June 22, 2025, 12:30 p.m. ET

A badly torn map of Iran taped to a wall.
Credit...Hossein Zare/Middle East Images/Redux

Thomas L. Friedman

There are so many things to say in the wake of the U.S. bombing of three key Iranian nuclear facilities that it is easy to get lost in the gripping details. So for now, let me try to step back and explore the global, regional and local forces shaping this story. What’s really going on here?

It is a very, very big drama, and it is not confined to the Middle East.

To my mind, Vladimir Putin’s invasion of Ukraine in 2022, with the sole aim of wiping its democracy off the map and absorbing it into Russia, and the attacks on Israel in 2023 by Hamas and Iran’s proxies in Lebanon, Yemen and Iraq were manifestations of a global struggle between the forces of inclusion and the forces of resistance.

That is a struggle between countries and leaders who see the world and their nations benefiting from more trade, more cooperation against global threats and more decent, if not democratic, governance — versus regimes whose leaders thrive on resisting those trends because conflict enables them to keep their people down, their armies strong and their thieving of their treasuries easy.

The forces of inclusion had steadily been growing stronger. Ukraine in 2022 was getting closer to joining the European Union. This would have been the biggest expansion of a whole and free Europe since the fall of the Berlin Wall in 1989, because it would have added to the West a huge agricultural, technological and military power and left Russia more isolated — and looking more out of step to its own people — than ever.
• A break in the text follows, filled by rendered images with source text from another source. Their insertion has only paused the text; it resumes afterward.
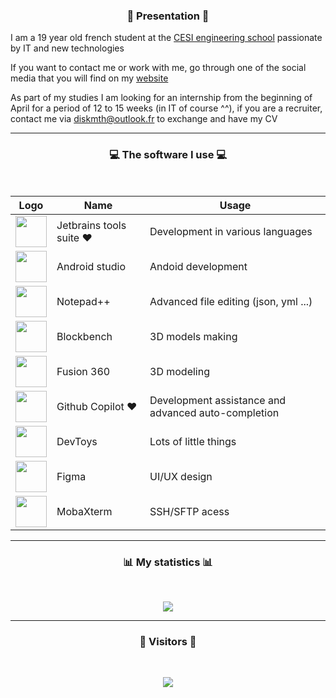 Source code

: ### <p align="center">👾  Presentation  👾</p>

I am a 19 year old french student at the [CESI engineering school](https://cesi.fr) passionate by IT and new technologies

If you want to contact me or work with me, go through one of the social media that you will find on my [website](https://diskmth.fr)

As part of my studies I am looking for an internship from the beginning of April for a period of 12 to 15 weeks (in IT of course ^^), if you are a recruiter, contact me via [diskmth@outlook.fr](mailto:diskmth@outlook.fr) to exchange and have my CV

-----

### <p align="center">💻 The software I use 💻</p>

<br/>

<div align="center">

| Logo                                                                                                                                                                | Name                            | Usage                                                 |
|---------------------------------------------------------------------------------------------------------------------------------------------------------------------|---------------------------------|-------------------------------------------------------|
| <img align="center" width="50px" src="https://www.lizhi.io/wp-content/uploads/2020/03/jetbrains_all.png" />                                                         | Jetbrains tools suite ❤️        | Development in various languages                      |
| <img align="center" width="50px" src= "https://developer.android.com/studio/images/studio-icon-preview.svg" />                                                      | Android studio                   | Andoid development                                    |
| <img align="center" width="50px" src="https://findicons.com/files/icons/2561/1st_mx_is_4c/256/notepad.png" />                                                       | Notepad++                       | Advanced file editing (json, yml ...)                 |
| <img align="center" width="50px" src="https://upload.wikimedia.org/wikipedia/commons/6/6d/Blockbench_icon.png" />                                                   | Blockbench                      | 3D models making                                      |
| <img align="center" width="50px" src="https://encrypted-tbn0.gstatic.com/images?q=tbn:ANd9GcQEOTRKxvF8uFu0G5pjFqfKNfU9OcqA5fo37g&usqp=CAU" />                       | Fusion 360 | 3D modeling                                           |
| <img align="center" width="50px" src="https://miro.medium.com/max/700/0*oRRpMJ9XqkRnYLhW.png" />                                                                    | Github Copilot ❤️              | Development assistance and advanced auto-completion   |
| <img align="center" width="50px" src="https://devtoys.app/img/hero-logo.png" />                                                                                     | DevToys                         | Lots of little things                                 |
| <img align="center" width="50px" src="https://static-s.aa-cdn.net/img/gp/20600007413816/efwNlvQ3pch_-hZ9xeHf6YF-f_rHzQQo21IVevPLOxpzSVfxuVKom2_7C6axFbC-3rU?v=1" /> | Figma                           | UI/UX design                                          |
| <img align="center" width="50px" src="https://taiwebs.com/upload/icons/mobaxterm-professional220-220.jpg" />                                                        | MobaXterm                       | SSH/SFTP acess                                        |
   
</div>

-----

### <p align="center">📊  My statistics  📊</p>
<br/>
<p align="center">
   <img align ="center" src="https://github-readme-stats-eight-theta.vercel.app/api?username=Disk-MTH&show_icons=true&count_private=true&include_all_commits=true&title_color=FF0000&text_color=9B0101&icon_color=ED9A09&bg_color=000d&hide_border=true&custom_title=Test"/>
</p>

-----

### <p align="center">👀  Visitors  👀</p>
<br/>
<p align="center">
   <img src="https://profile-counter.glitch.me/Disk-MTH/count.svg" />
</p>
At the very same time, the Biden administration was making rapid headway on a deal for the U.S. to forge a security alliance with Saudi Arabia. In return, Saudi Arabia would normalize relations with Israel, and Israel would begin talks with the Palestinians on possible statehood. This would have been the biggest expansion of an integrated Middle East since the Camp David peace treaty between Egypt and Israel in 1979.

In short, Ukraine looked poised to join the West, and Israel looked poised to join the East.

So what happened? Putin invaded Ukraine to stop the first movement, and Hamas and Iran’s other proxies attacked Israel to stop the second.